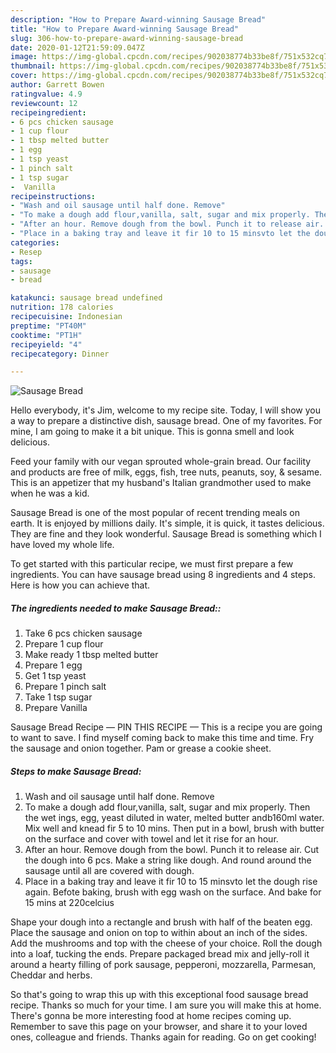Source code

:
 ```yaml
---
description: "How to Prepare Award-winning Sausage Bread"
title: "How to Prepare Award-winning Sausage Bread"
slug: 306-how-to-prepare-award-winning-sausage-bread
date: 2020-01-12T21:59:09.047Z
image: https://img-global.cpcdn.com/recipes/902038774b33be8f/751x532cq70/sausage-bread-recipe-main-photo.jpg
thumbnail: https://img-global.cpcdn.com/recipes/902038774b33be8f/751x532cq70/sausage-bread-recipe-main-photo.jpg
cover: https://img-global.cpcdn.com/recipes/902038774b33be8f/751x532cq70/sausage-bread-recipe-main-photo.jpg
author: Garrett Bowen
ratingvalue: 4.9
reviewcount: 12
recipeingredient:
- 6 pcs chicken sausage
- 1 cup flour
- 1 tbsp melted butter
- 1 egg
- 1 tsp yeast
- 1 pinch salt
- 1 tsp sugar
-  Vanilla
recipeinstructions:
- "Wash and oil sausage until half done. Remove"
- "To make a dough add flour,vanilla, salt, sugar and mix properly. Then the wet ings, egg, yeast diluted in water, melted butter andb160ml water. Mix well and knead fir 5 to 10 mins. Then put in a bowl, brush with butter on the surface and cover with towel and let it rise for an hour."
- "After an hour. Remove dough from the bowl. Punch it to release air. Cut the dough into 6 pcs. Make a string like dough. And round around the sausage until all are covered with dough."
- "Place in a baking tray and leave it fir 10 to 15 minsvto let the dough rise again. Befote baking, brush with egg wash on the surface. And bake for 15 mins at 220celcius"
categories:
- Resep
tags:
- sausage
- bread

katakunci: sausage bread undefined
nutrition: 178 calories
recipecuisine: Indonesian
preptime: "PT40M"
cooktime: "PT1H"
recipeyield: "4"
recipecategory: Dinner

---
```



![Sausage Bread](https://img-global.cpcdn.com/recipes/902038774b33be8f/751x532cq70/sausage-bread-recipe-main-photo.jpg)

Hello everybody, it's Jim, welcome to my recipe site. Today, I will show you a way to prepare a distinctive dish, sausage bread. One of my favorites. For mine, I am going to make it a bit unique. This is gonna smell and look delicious.

Feed your family with our vegan sprouted whole-grain bread. Our facility and products are free of milk, eggs, fish, tree nuts, peanuts, soy, &amp; sesame. This is an appetizer that my husband&#39;s Italian grandmother used to make when he was a kid.

Sausage Bread is one of the most popular of recent trending meals on earth. It is enjoyed by millions daily. It's simple, it is quick, it tastes delicious. They are fine and they look wonderful. Sausage Bread is something which I have loved my whole life.


To get started with this particular recipe, we must first prepare a few ingredients. You can have sausage bread using 8 ingredients and 4 steps. Here is how you can achieve that.

##### The ingredients needed to make Sausage Bread::

1. Take 6 pcs chicken sausage
1. Prepare 1 cup flour
1. Make ready 1 tbsp melted butter
1. Prepare 1 egg
1. Get 1 tsp yeast
1. Prepare 1 pinch salt
1. Take 1 tsp sugar
1. Prepare  Vanilla


Sausage Bread Recipe — PIN THIS RECIPE — This is a recipe you are going to want to save. I find myself coming back to make this time and time. Fry the sausage and onion together. Pam or grease a cookie sheet. 

##### Steps to make Sausage Bread:

1. Wash and oil sausage until half done. Remove
1. To make a dough add flour,vanilla, salt, sugar and mix properly. Then the wet ings, egg, yeast diluted in water, melted butter andb160ml water. Mix well and knead fir 5 to 10 mins. Then put in a bowl, brush with butter on the surface and cover with towel and let it rise for an hour.
1. After an hour. Remove dough from the bowl. Punch it to release air. Cut the dough into 6 pcs. Make a string like dough. And round around the sausage until all are covered with dough.
1. Place in a baking tray and leave it fir 10 to 15 minsvto let the dough rise again. Befote baking, brush with egg wash on the surface. And bake for 15 mins at 220celcius


Shape your dough into a rectangle and brush with half of the beaten egg. Place the sausage and onion on top to within about an inch of the sides. Add the mushrooms and top with the cheese of your choice. Roll the dough into a loaf, tucking the ends. Prepare packaged bread mix and jelly-roll it around a hearty filling of pork sausage, pepperoni, mozzarella, Parmesan, Cheddar and herbs. 

So that's going to wrap this up with this exceptional food sausage bread recipe. Thanks so much for your time. I am sure you will make this at home. There's gonna be more interesting food at home recipes coming up. Remember to save this page on your browser, and share it to your loved ones, colleague and friends. Thanks again for reading. Go on get cooking!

=== REQUIRED ACTION ===
When a line in the material above holds the word "look", copy that line.

=== OUTPUT BELOW ===
Hello everybody, it's Jim, welcome to my recipe site. Today, I will show you a way to prepare a distinctive dish, sausage bread. One of my favorites. For mine, I am going to make it a bit unique. This is gonna smell and look delicious.
Sausage Bread is one of the most popular of recent trending meals on earth. It is enjoyed by millions daily. It's simple, it is quick, it tastes delicious. They are fine and they look wonderful. Sausage Bread is something which I have loved my whole life.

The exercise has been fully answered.